WORK REQUIRED: The expected output is an exact copy of each line from the line with "Describe the impact and migration steps." through the end of the data below, with no pictures in it.

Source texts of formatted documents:
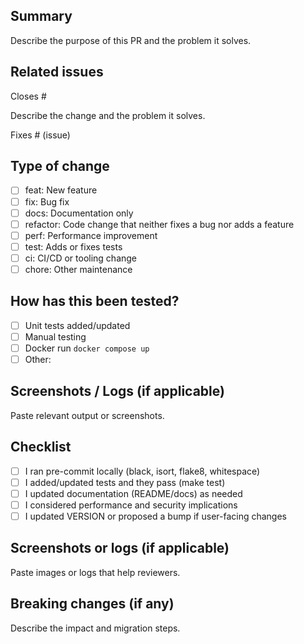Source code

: ## Summary

Describe the purpose of this PR and the problem it solves.

## Related issues

Closes #

Describe the change and the problem it solves.

Fixes # (issue)

## Type of change

- [ ] feat: New feature
- [ ] fix: Bug fix
- [ ] docs: Documentation only
- [ ] refactor: Code change that neither fixes a bug nor adds a feature
- [ ] perf: Performance improvement
- [ ] test: Adds or fixes tests
- [ ] ci: CI/CD or tooling change
- [ ] chore: Other maintenance

## How has this been tested?

- [ ] Unit tests added/updated
- [ ] Manual testing
- [ ] Docker run `docker compose up`
- [ ] Other:

## Screenshots / Logs (if applicable)

Paste relevant output or screenshots.


## Checklist

- [ ] I ran pre-commit locally (black, isort, flake8, whitespace)
- [ ] I added/updated tests and they pass (make test)
- [ ] I updated documentation (README/docs) as needed
- [ ] I considered performance and security implications
- [ ] I updated VERSION or proposed a bump if user-facing changes

## Screenshots or logs (if applicable)

Paste images or logs that help reviewers.

## Breaking changes (if any)

Describe the impact and migration steps.
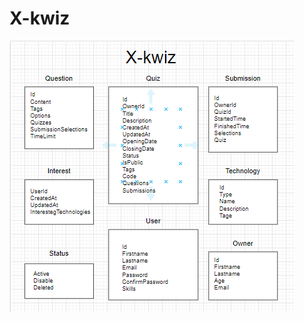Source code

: # X-kwiz

![image](https://github.com/foziljonov7/X-kwiz/blob/master/Dashboard/wwwroot/image/%D0%A1%D0%BD%D0%B8%D0%BC%D0%BE%D0%BA%20%D1%8D%D0%BA%D1%80%D0%B0%D0%BD%D0%B0%202024-03-27%20170655.png)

FINISHED TASK:
Describe the impact and migration steps.
Source code

: # X-kwiz

![image](https://github.com/foziljonov7/X-kwiz/blob/master/Dashboard/wwwroot/image/%D0%A1%D0%BD%D0%B8%D0%BC%D0%BE%D0%BA%20%D1%8D%D0%BA%D1%80%D0%B0%D0%BD%D0%B0%202024-03-27%20170655.png)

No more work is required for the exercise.